11. КАРТОГРАФИРОВАНИЕ: ВРЕМЯ И ПРОСТРАНСТВО КАК ВЗАИМОСВЯЗАННЫЕ ПРЕДСТАВЛЕНИЯ

Одним из примеров общего принципа, сформулированного в конце раздела 10, служит обычная карта, выпускаемая государственной топографической службой.

В терминах раздела 2 карта — если брать ее в целом — представляет собой изображение. Она является метафорическим описанием местности и использует разнообразные средства «заданного сходства», например: «изгиб дороги» соответствует «изгибу линии» на карте.

Однако такого рода карта является, кроме того, и метафорическим образом времени. Я могу воспользоваться ею для разработки маршрута не только потому, что она предоставляет мне перечень мест, которые нужно пройти, дабы попасть из точки А в точку В, но и потому, что я могу подсчитать, чему равен отрезок времени, которое я затрачу в процессе прохождения маршрута.

В этом смысле каждую карту надо рассматривать как единое целое; однако интерпретировать карту как целое можно, только если мы сперва познакомимся с общепринятым значением нескольких дюжин условных знаков, образующих на бумаге определенные конфигурации.
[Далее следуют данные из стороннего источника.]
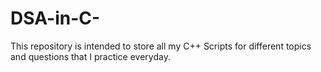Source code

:# DSA-in-C-
This repository is intended to store all my C++ Scripts for different topics and questions that I practice everyday.
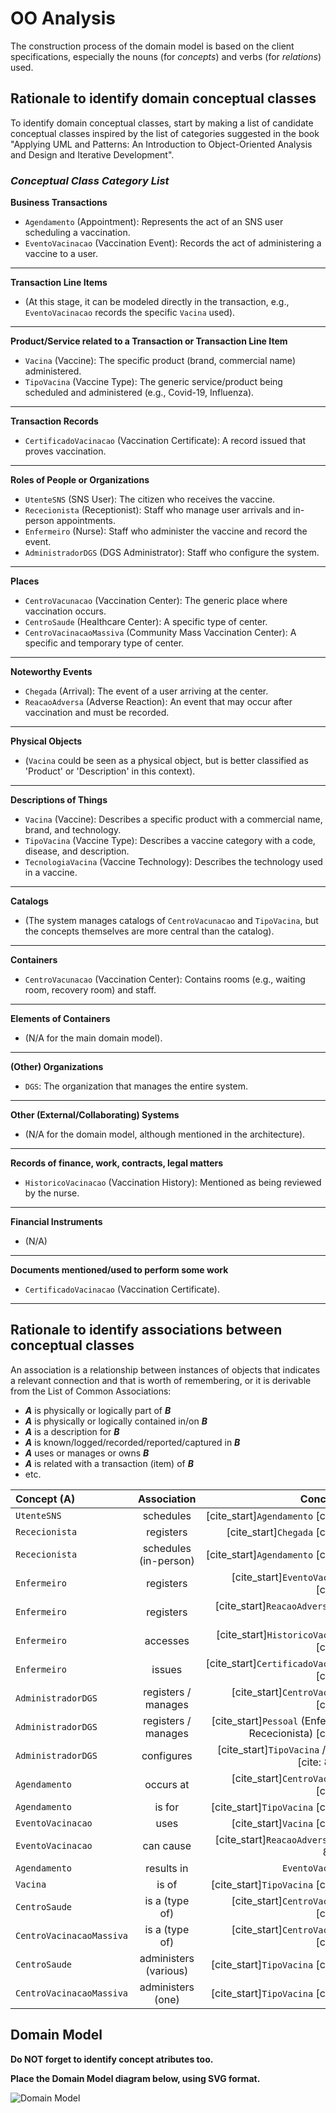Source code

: # OO Analysis

The construction process of the domain model is based on the client specifications, especially the nouns (for _concepts_) and verbs (for _relations_) used.

## Rationale to identify domain conceptual classes
To identify domain conceptual classes, start by making a list of candidate conceptual classes inspired by the list of categories suggested in the book "Applying UML and Patterns: An Introduction to Object-Oriented Analysis and Design and Iterative Development".

### _Conceptual Class Category List_

**Business Transactions**

* `Agendamento` (Appointment): Represents the act of an SNS user scheduling a vaccination.
* `EventoVacinacao` (Vaccination Event): Records the act of administering a vaccine to a user.

---

**Transaction Line Items**

* (At this stage, it can be modeled directly in the transaction, e.g., `EventoVacinacao` records the specific `Vacina` used).

---

**Product/Service related to a Transaction or Transaction Line Item**

* `Vacina` (Vaccine): The specific product (brand, commercial name) administered.
* `TipoVacina` (Vaccine Type): The generic service/product being scheduled and administered (e.g., Covid-19, Influenza).

---

**Transaction Records**

* `CertificadoVacinacao` (Vaccination Certificate): A record issued that proves vaccination.

---

**Roles of People or Organizations**

* `UtenteSNS` (SNS User): The citizen who receives the vaccine.
* `Rececionista` (Receptionist): Staff who manage user arrivals and in-person appointments.
* `Enfermeiro` (Nurse): Staff who administer the vaccine and record the event.
* `AdministradorDGS` (DGS Administrator): Staff who configure the system.

---

**Places**

* `CentroVacunacao` (Vaccination Center): The generic place where vaccination occurs.
* `CentroSaude` (Healthcare Center): A specific type of center.
* `CentroVacinacaoMassiva` (Community Mass Vaccination Center): A specific and temporary type of center.

---

**Noteworthy Events**

* `Chegada` (Arrival): The event of a user arriving at the center.
* `ReacaoAdversa` (Adverse Reaction): An event that may occur after vaccination and must be recorded.

---

**Physical Objects**

* (`Vacina` could be seen as a physical object, but is better classified as 'Product' or 'Description' in this context).

---

**Descriptions of Things**

* `Vacina` (Vaccine): Describes a specific product with a commercial name, brand, and technology.
* `TipoVacina` (Vaccine Type): Describes a vaccine category with a code, disease, and description.
* `TecnologiaVacina` (Vaccine Technology): Describes the technology used in a vaccine.

---

**Catalogs**

* (The system manages catalogs of `CentroVacunacao` and `TipoVacina`, but the concepts themselves are more central than the catalog).

---

**Containers**

* `CentroVacunacao` (Vaccination Center): Contains rooms (e.g., waiting room, recovery room) and staff.

---

**Elements of Containers**

* (N/A for the main domain model).

---

**(Other) Organizations**

* `DGS`: The organization that manages the entire system.

---

**Other (External/Collaborating) Systems**

* (N/A for the domain model, although mentioned in the architecture).

---

**Records of finance, work, contracts, legal matters**

* `HistoricoVacinacao` (Vaccination History): Mentioned as being reviewed by the nurse.

---

**Financial Instruments**

* (N/A)

---

**Documents mentioned/used to perform some work**

* `CertificadoVacinacao` (Vaccination Certificate).

---

## Rationale to identify associations between conceptual classes

An association is a relationship between instances of objects that indicates a relevant connection and that is worth of remembering, or it is derivable from the List of Common Associations:

* **_A_** is physically or logically part of **_B_**
* **_A_** is physically or logically contained in/on **_B_**
* **_A_** is a description for **_B_**
* **_A_** is known/logged/recorded/reported/captured in **_B_**
* **_A_** uses or manages or owns **_B_**
* **_A_** is related with a transaction (item) of **_B_**
* etc.

| Concept (A) | Association | Concept (B) |
| :--- | :---: | ---: |
| `UtenteSNS` | schedules | [cite_start]`Agendamento` [cite: 64] |
| `Rececionista` | registers | [cite_start]`Chegada` [cite: 73] |
| `Rececionista` | schedules (in-person) | [cite_start]`Agendamento` [cite: 69] |
| `Enfermeiro` | registers | [cite_start]`EventoVacinacao` [cite: 79] |
| `Enfermeiro` | registers | [cite_start]`ReacaoAdversa` [cite: 82] |
| `Enfermeiro` | accesses | [cite_start]`HistoricoVacinacao` [cite: 77] |
| `Enfermeiro` | issues | [cite_start]`CertificadoVacinacao` [cite: 56] |
| `AdministradorDGS` | registers / manages | [cite_start]`CentroVacunacao` [cite: 83] |
| `AdministradorDGS` | registers / manages | [cite_start]`Pessoal` (Enfermeiro, Rececionista) [cite: 83] |
| `AdministradorDGS` | configures | [cite_start]`TipoVacina` / `Vacina` [cite: 84, 86] |
| `Agendamento` | occurs at | [cite_start]`CentroVacunacao` [cite: 65] |
| `Agendamento` | is for | [cite_start]`TipoVacina` [cite: 65] |
| `EventoVacinacao` | uses | [cite_start]`Vacina` [cite: 79] |
| `EventoVacinacao` | can cause | [cite_start]`ReacaoAdversa` [cite: 81-82] |
| `Agendamento` | results in | `EventoVacinacao` |
| `Vacina` | is of | [cite_start]`TipoVacina` [cite: 86] |
| `CentroSaude` | is a (type of) | [cite_start]`CentroVacunacao` [cite: 53] |
| `CentroVacinacaoMassiva` | is a (type of) | [cite_start]`CentroVacunacao` [cite: 54] |
| `CentroSaude` | administers (various) | [cite_start]`TipoVacina` [cite: 53] |
| `CentroVacinacaoMassiva` | administers (one) | [cite_start]`TipoVacina` [cite: 54] |

## Domain Model

**Do NOT forget to identify concept atributes too.**

**Place the Domain Model diagram below, using SVG format.**

![Domain Model](svg/DM.svg)

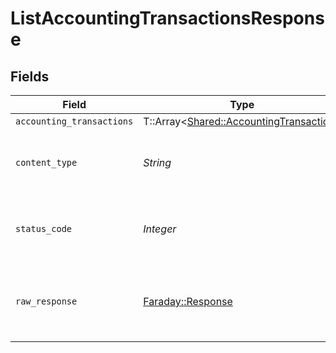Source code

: # ListAccountingTransactionsResponse


## Fields

| Field                                                                                   | Type                                                                                    | Required                                                                                | Description                                                                             |
| --------------------------------------------------------------------------------------- | --------------------------------------------------------------------------------------- | --------------------------------------------------------------------------------------- | --------------------------------------------------------------------------------------- |
| `accounting_transactions`                                                               | T::Array<[Shared::AccountingTransaction](../../models/shared/accountingtransaction.md)> | :heavy_minus_sign:                                                                      | Successful                                                                              |
| `content_type`                                                                          | *String*                                                                                | :heavy_check_mark:                                                                      | HTTP response content type for this operation                                           |
| `status_code`                                                                           | *Integer*                                                                               | :heavy_check_mark:                                                                      | HTTP response status code for this operation                                            |
| `raw_response`                                                                          | [Faraday::Response](https://www.rubydoc.info/gems/faraday/Faraday/Response)             | :heavy_check_mark:                                                                      | Raw HTTP response; suitable for custom response parsing                                 |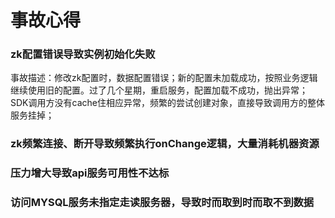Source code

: 事故心得
====
### zk配置错误导致实例初始化失败

事故描述：修改zk配置时，数据配置错误；新的配置未加载成功，按照业务逻辑继续使用旧的配置。过了几个星期，重启服务，配置加载不成功，抛出异常；SDK调用方没有cache住相应异常，频繁的尝试创建对象，直接导致调用方的整体服务挂掉；

### zk频繁连接、断开导致频繁执行onChange逻辑，大量消耗机器资源

### 压力增大导致api服务可用性不达标

### 访问MYSQL服务未指定走读服务器，导致时而取到时而取不到数据
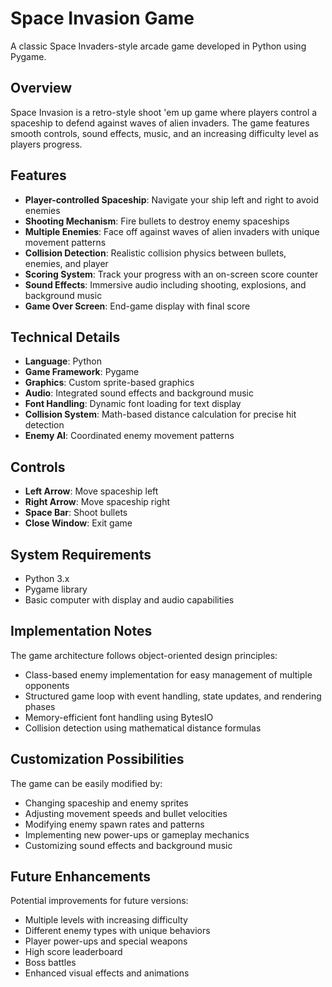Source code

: # Space Invasion Game

A classic Space Invaders-style arcade game developed in Python using Pygame.

## Overview

Space Invasion is a retro-style shoot 'em up game where players control a spaceship to defend against waves of alien invaders. The game features smooth controls, sound effects, music, and an increasing difficulty level as players progress.

## Features

- **Player-controlled Spaceship**: Navigate your ship left and right to avoid enemies
- **Shooting Mechanism**: Fire bullets to destroy enemy spaceships
- **Multiple Enemies**: Face off against waves of alien invaders with unique movement patterns
- **Collision Detection**: Realistic collision physics between bullets, enemies, and player
- **Scoring System**: Track your progress with an on-screen score counter
- **Sound Effects**: Immersive audio including shooting, explosions, and background music
- **Game Over Screen**: End-game display with final score

## Technical Details

- **Language**: Python
- **Game Framework**: Pygame
- **Graphics**: Custom sprite-based graphics
- **Audio**: Integrated sound effects and background music
- **Font Handling**: Dynamic font loading for text display
- **Collision System**: Math-based distance calculation for precise hit detection
- **Enemy AI**: Coordinated enemy movement patterns

## Controls

- **Left Arrow**: Move spaceship left
- **Right Arrow**: Move spaceship right
- **Space Bar**: Shoot bullets
- **Close Window**: Exit game

## System Requirements

- Python 3.x
- Pygame library
- Basic computer with display and audio capabilities

## Implementation Notes

The game architecture follows object-oriented design principles:
- Class-based enemy implementation for easy management of multiple opponents
- Structured game loop with event handling, state updates, and rendering phases
- Memory-efficient font handling using BytesIO
- Collision detection using mathematical distance formulas

## Customization Possibilities

The game can be easily modified by:
- Changing spaceship and enemy sprites
- Adjusting movement speeds and bullet velocities
- Modifying enemy spawn rates and patterns
- Implementing new power-ups or gameplay mechanics
- Customizing sound effects and background music

## Future Enhancements

Potential improvements for future versions:
- Multiple levels with increasing difficulty
- Different enemy types with unique behaviors
- Player power-ups and special weapons
- High score leaderboard
- Boss battles
- Enhanced visual effects and animations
Все это — сложный процесс, а если учесть, что отдельные знаки не организованы в линейную последовательность, наподобие отдельных букв в типографском оттиске, который вы сейчас читаете, или наподобие нот в музыкальной партитуре, то может показаться довольно удивительным, что мы вообще способны прочитывать карту. Тем не менее составление карты и прочитывание ее в двух измерениях почти универсально для человечества, тогда как чтение и написание линейных текстов — это специфическое достижение, ассоциируемое с высокой социальной и технической изощренностью.

Объяснение этого кажущегося парадокса — в том, о чем уже говорилось в разделе 7. Окружающая нас целостная социальная среда подобна карте.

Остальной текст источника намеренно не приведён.